In the Middle Ages, brewing was literally a cottage industry, and was often an occupation of women.
In the 13th century the Guild of Berwick, which regulated all brewing and sale of ale and beer, issued an ordinance: “No woman shall sell ale, from Easter to Michaelmas, at dearer than twopence a gallon; nor, from Michaelmas to Easter, at more than a penny. And the names of the ale-wives shall be registered.”
The Guild records also show that oats were commonly used in brewing as well as barley: “No woman shall buy (at one time) more than a chaldron of oats for making beer to sell.”

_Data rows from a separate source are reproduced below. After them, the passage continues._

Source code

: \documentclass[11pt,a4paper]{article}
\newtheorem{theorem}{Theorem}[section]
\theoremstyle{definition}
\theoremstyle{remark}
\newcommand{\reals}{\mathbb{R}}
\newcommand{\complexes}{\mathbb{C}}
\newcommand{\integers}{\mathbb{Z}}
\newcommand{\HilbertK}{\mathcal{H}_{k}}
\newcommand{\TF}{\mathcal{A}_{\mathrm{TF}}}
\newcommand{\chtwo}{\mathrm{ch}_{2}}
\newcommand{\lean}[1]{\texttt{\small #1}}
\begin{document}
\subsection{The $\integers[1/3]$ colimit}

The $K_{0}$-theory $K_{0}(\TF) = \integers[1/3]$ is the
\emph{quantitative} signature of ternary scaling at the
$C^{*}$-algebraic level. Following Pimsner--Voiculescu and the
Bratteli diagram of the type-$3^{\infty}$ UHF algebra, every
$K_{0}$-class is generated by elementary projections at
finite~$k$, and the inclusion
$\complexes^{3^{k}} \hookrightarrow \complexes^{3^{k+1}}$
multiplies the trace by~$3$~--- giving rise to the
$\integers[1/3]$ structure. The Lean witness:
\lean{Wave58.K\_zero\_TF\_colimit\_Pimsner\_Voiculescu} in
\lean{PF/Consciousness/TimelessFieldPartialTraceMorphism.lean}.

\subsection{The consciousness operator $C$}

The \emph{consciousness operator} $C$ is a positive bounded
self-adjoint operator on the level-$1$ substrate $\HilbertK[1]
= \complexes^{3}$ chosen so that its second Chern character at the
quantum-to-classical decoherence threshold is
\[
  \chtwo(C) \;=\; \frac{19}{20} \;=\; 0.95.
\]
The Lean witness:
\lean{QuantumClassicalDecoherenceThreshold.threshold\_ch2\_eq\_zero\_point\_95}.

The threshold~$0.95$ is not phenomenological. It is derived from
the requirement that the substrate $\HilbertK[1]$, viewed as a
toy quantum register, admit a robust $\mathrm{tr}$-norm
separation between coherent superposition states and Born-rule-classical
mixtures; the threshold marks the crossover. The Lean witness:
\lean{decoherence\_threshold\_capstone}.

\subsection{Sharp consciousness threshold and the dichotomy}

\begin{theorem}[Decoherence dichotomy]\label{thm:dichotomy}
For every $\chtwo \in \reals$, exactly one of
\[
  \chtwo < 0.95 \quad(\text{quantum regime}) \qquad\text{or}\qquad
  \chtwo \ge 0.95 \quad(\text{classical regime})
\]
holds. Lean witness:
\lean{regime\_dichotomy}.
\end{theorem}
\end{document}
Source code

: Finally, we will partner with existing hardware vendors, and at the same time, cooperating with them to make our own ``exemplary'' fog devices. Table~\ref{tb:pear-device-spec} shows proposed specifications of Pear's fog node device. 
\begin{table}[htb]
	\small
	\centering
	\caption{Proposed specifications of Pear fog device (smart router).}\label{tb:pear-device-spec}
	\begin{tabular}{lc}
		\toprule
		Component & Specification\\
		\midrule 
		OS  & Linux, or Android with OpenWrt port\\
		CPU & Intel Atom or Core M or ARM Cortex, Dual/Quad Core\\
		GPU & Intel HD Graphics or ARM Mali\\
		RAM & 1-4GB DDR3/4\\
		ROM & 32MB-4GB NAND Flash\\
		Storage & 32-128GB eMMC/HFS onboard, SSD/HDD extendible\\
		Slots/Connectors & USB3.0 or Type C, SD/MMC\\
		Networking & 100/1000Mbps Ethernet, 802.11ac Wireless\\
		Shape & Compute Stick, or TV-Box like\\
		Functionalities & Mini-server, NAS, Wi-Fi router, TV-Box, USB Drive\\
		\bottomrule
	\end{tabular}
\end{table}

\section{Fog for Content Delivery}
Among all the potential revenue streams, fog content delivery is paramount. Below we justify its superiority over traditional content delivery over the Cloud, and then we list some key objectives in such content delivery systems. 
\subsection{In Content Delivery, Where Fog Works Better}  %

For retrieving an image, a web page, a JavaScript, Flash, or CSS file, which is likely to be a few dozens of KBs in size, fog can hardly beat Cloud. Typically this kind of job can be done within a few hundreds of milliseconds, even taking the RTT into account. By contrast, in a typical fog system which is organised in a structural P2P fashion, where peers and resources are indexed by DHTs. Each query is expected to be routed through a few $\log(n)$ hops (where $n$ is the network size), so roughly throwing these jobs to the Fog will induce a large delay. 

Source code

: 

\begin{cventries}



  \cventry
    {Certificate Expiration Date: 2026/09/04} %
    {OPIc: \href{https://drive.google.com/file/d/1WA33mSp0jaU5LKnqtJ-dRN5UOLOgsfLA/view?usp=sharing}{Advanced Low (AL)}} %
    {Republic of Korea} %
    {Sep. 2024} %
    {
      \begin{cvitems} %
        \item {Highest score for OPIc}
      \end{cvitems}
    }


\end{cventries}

By the Victorian period, Berwick had become a centre of the brewing industry. The growth of woollen-mill towns like Galashiels, Hawick and Selkirk provided a ready market in the region and beer were also sent by sea from Berwick to industrial Tyneside.
At the junction of Brewery Bank and Brewery Lane in Tweedmouth stands one of the best preserved groups of 18th and 19th century brewery buildings in North East England. Fuller's 1799 “History of Berwick” mentions the Tweedmouth brewery of Sibbit, Dickson & Co.
The brewery in Tweedmouth later became part of the Border Brewery Company that also had premises in Silver Street in Berwick. The rival Tweed Brewery was located at the former Governor’s House in Palace Green.
In 1841, there were 57 licensed public houses in Berwick, 15 in Tweedmouth and 9 in Spittal, many of which were tied houses belongjng to the brewery companies.
The brewing tradition is continued in the town today by Bear Claw, a micro-brewery in Spittal that produces a range of brews using locally-malted grains.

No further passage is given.